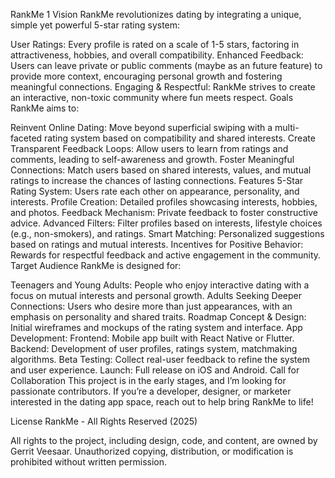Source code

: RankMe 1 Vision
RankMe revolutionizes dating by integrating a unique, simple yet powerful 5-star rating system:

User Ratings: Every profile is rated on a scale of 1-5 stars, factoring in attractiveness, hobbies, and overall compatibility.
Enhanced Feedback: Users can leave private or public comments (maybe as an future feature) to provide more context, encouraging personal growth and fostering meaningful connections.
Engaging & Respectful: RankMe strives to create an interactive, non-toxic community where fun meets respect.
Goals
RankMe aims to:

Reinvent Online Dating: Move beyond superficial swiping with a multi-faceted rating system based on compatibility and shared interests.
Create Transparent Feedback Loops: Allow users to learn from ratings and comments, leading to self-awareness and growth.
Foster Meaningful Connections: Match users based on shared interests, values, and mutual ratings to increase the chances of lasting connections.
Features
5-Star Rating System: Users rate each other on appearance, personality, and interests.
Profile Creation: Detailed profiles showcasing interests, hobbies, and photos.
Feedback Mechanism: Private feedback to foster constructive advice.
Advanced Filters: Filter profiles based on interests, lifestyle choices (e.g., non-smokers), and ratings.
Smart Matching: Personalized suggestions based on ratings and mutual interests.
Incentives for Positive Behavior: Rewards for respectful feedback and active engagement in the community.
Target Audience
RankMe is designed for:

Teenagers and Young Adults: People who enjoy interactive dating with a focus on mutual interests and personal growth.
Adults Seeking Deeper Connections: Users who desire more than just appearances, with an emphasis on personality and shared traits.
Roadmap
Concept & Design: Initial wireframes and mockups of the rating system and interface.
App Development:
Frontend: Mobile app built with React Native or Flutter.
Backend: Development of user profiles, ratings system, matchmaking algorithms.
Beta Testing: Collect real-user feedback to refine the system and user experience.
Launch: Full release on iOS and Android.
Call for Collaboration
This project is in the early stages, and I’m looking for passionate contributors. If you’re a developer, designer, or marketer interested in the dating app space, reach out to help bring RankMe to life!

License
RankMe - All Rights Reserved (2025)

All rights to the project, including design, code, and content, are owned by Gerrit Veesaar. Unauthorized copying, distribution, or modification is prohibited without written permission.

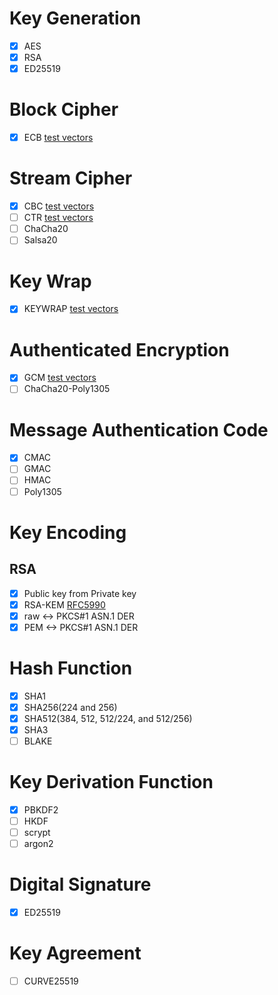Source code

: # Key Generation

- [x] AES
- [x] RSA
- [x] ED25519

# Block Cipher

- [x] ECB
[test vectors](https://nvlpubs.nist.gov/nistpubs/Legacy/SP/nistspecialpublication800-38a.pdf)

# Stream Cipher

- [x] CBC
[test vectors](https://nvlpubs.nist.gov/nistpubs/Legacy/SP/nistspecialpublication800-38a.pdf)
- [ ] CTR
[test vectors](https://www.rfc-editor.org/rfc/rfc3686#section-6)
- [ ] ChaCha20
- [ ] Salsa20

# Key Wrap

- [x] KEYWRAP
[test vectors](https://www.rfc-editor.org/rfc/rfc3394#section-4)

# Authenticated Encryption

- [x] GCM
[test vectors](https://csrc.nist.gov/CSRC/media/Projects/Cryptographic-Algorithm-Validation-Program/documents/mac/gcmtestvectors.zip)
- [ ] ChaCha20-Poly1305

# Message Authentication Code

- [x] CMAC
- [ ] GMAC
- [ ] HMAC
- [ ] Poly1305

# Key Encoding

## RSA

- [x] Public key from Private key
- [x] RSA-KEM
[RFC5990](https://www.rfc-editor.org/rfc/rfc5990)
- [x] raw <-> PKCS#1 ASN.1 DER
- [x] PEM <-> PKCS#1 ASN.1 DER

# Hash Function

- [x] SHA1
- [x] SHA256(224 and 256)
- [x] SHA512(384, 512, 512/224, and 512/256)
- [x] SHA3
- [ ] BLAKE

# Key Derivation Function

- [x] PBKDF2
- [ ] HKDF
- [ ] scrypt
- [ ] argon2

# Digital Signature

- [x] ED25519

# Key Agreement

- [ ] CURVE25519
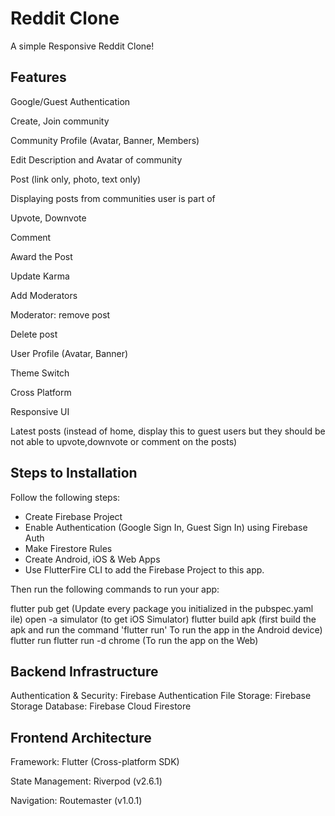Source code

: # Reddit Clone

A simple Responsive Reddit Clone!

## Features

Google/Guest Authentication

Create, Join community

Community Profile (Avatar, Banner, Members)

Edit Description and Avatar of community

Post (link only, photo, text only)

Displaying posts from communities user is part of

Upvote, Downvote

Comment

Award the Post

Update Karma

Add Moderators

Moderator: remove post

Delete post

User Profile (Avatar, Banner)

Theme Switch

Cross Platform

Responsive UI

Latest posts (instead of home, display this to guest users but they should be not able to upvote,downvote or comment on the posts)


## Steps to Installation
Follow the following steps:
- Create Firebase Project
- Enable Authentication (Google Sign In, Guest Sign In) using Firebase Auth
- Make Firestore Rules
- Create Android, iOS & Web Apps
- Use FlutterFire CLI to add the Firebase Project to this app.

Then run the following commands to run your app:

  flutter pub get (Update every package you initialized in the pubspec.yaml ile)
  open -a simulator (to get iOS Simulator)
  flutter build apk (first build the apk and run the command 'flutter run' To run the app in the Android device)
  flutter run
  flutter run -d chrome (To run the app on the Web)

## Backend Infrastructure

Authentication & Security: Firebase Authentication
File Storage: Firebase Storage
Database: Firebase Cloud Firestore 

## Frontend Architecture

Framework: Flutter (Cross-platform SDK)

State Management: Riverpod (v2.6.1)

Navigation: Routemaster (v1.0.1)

-------------------------

**TASK ITEM**
All records above must be output exactly as they stand, excluding pictures.

**ANSWER TO THIS PROBLEM**
Source code

: RankMe 1 Vision
RankMe revolutionizes dating by integrating a unique, simple yet powerful 5-star rating system:

User Ratings: Every profile is rated on a scale of 1-5 stars, factoring in attractiveness, hobbies, and overall compatibility.
Enhanced Feedback: Users can leave private or public comments (maybe as an future feature) to provide more context, encouraging personal growth and fostering meaningful connections.
Engaging & Respectful: RankMe strives to create an interactive, non-toxic community where fun meets respect.
Goals
RankMe aims to:

Reinvent Online Dating: Move beyond superficial swiping with a multi-faceted rating system based on compatibility and shared interests.
Create Transparent Feedback Loops: Allow users to learn from ratings and comments, leading to self-awareness and growth.
Foster Meaningful Connections: Match users based on shared interests, values, and mutual ratings to increase the chances of lasting connections.
Features
5-Star Rating System: Users rate each other on appearance, personality, and interests.
Profile Creation: Detailed profiles showcasing interests, hobbies, and photos.
Feedback Mechanism: Private feedback to foster constructive advice.
Advanced Filters: Filter profiles based on interests, lifestyle choices (e.g., non-smokers), and ratings.
Smart Matching: Personalized suggestions based on ratings and mutual interests.
Incentives for Positive Behavior: Rewards for respectful feedback and active engagement in the community.
Target Audience
RankMe is designed for:

Teenagers and Young Adults: People who enjoy interactive dating with a focus on mutual interests and personal growth.
Adults Seeking Deeper Connections: Users who desire more than just appearances, with an emphasis on personality and shared traits.
Roadmap
Concept & Design: Initial wireframes and mockups of the rating system and interface.
App Development:
Frontend: Mobile app built with React Native or Flutter.
Backend: Development of user profiles, ratings system, matchmaking algorithms.
Beta Testing: Collect real-user feedback to refine the system and user experience.
Launch: Full release on iOS and Android.
Call for Collaboration
This project is in the early stages, and I’m looking for passionate contributors. If you’re a developer, designer, or marketer interested in the dating app space, reach out to help bring RankMe to life!

License
RankMe - All Rights Reserved (2025)

All rights to the project, including design, code, and content, are owned by Gerrit Veesaar. Unauthorized copying, distribution, or modification is prohibited without written permission.

Source code

: # Key Generation

- [x] AES
- [x] RSA
- [x] ED25519

# Block Cipher

- [x] ECB
[test vectors](https://nvlpubs.nist.gov/nistpubs/Legacy/SP/nistspecialpublication800-38a.pdf)

# Stream Cipher

- [x] CBC
[test vectors](https://nvlpubs.nist.gov/nistpubs/Legacy/SP/nistspecialpublication800-38a.pdf)
- [ ] CTR
[test vectors](https://www.rfc-editor.org/rfc/rfc3686#section-6)
- [ ] ChaCha20
- [ ] Salsa20

# Key Wrap

- [x] KEYWRAP
[test vectors](https://www.rfc-editor.org/rfc/rfc3394#section-4)

# Authenticated Encryption

- [x] GCM
[test vectors](https://csrc.nist.gov/CSRC/media/Projects/Cryptographic-Algorithm-Validation-Program/documents/mac/gcmtestvectors.zip)
- [ ] ChaCha20-Poly1305

# Message Authentication Code

- [x] CMAC
- [ ] GMAC
- [ ] HMAC
- [ ] Poly1305

# Key Encoding

## RSA

- [x] Public key from Private key
- [x] RSA-KEM
[RFC5990](https://www.rfc-editor.org/rfc/rfc5990)
- [x] raw <-> PKCS#1 ASN.1 DER
- [x] PEM <-> PKCS#1 ASN.1 DER

# Hash Function

- [x] SHA1
- [x] SHA256(224 and 256)
- [x] SHA512(384, 512, 512/224, and 512/256)
- [x] SHA3
- [ ] BLAKE

# Key Derivation Function

- [x] PBKDF2
- [ ] HKDF
- [ ] scrypt
- [ ] argon2

# Digital Signature

- [x] ED25519

# Key Agreement

- [ ] CURVE25519
Source code

: # Reddit Clone

A simple Responsive Reddit Clone!

## Features

Google/Guest Authentication

Create, Join community

Community Profile (Avatar, Banner, Members)

Edit Description and Avatar of community

Post (link only, photo, text only)

Displaying posts from communities user is part of

Upvote, Downvote

Comment

Award the Post

Update Karma

Add Moderators

Moderator: remove post

Delete post

User Profile (Avatar, Banner)

Theme Switch

Cross Platform

Responsive UI

Latest posts (instead of home, display this to guest users but they should be not able to upvote,downvote or comment on the posts)


## Steps to Installation
Follow the following steps:
- Create Firebase Project
- Enable Authentication (Google Sign In, Guest Sign In) using Firebase Auth
- Make Firestore Rules
- Create Android, iOS & Web Apps
- Use FlutterFire CLI to add the Firebase Project to this app.

Then run the following commands to run your app:

  flutter pub get (Update every package you initialized in the pubspec.yaml ile)
  open -a simulator (to get iOS Simulator)
  flutter build apk (first build the apk and run the command 'flutter run' To run the app in the Android device)
  flutter run
  flutter run -d chrome (To run the app on the Web)

## Backend Infrastructure

Authentication & Security: Firebase Authentication
File Storage: Firebase Storage
Database: Firebase Cloud Firestore 

## Frontend Architecture

Framework: Flutter (Cross-platform SDK)

State Management: Riverpod (v2.6.1)

Navigation: Routemaster (v1.0.1)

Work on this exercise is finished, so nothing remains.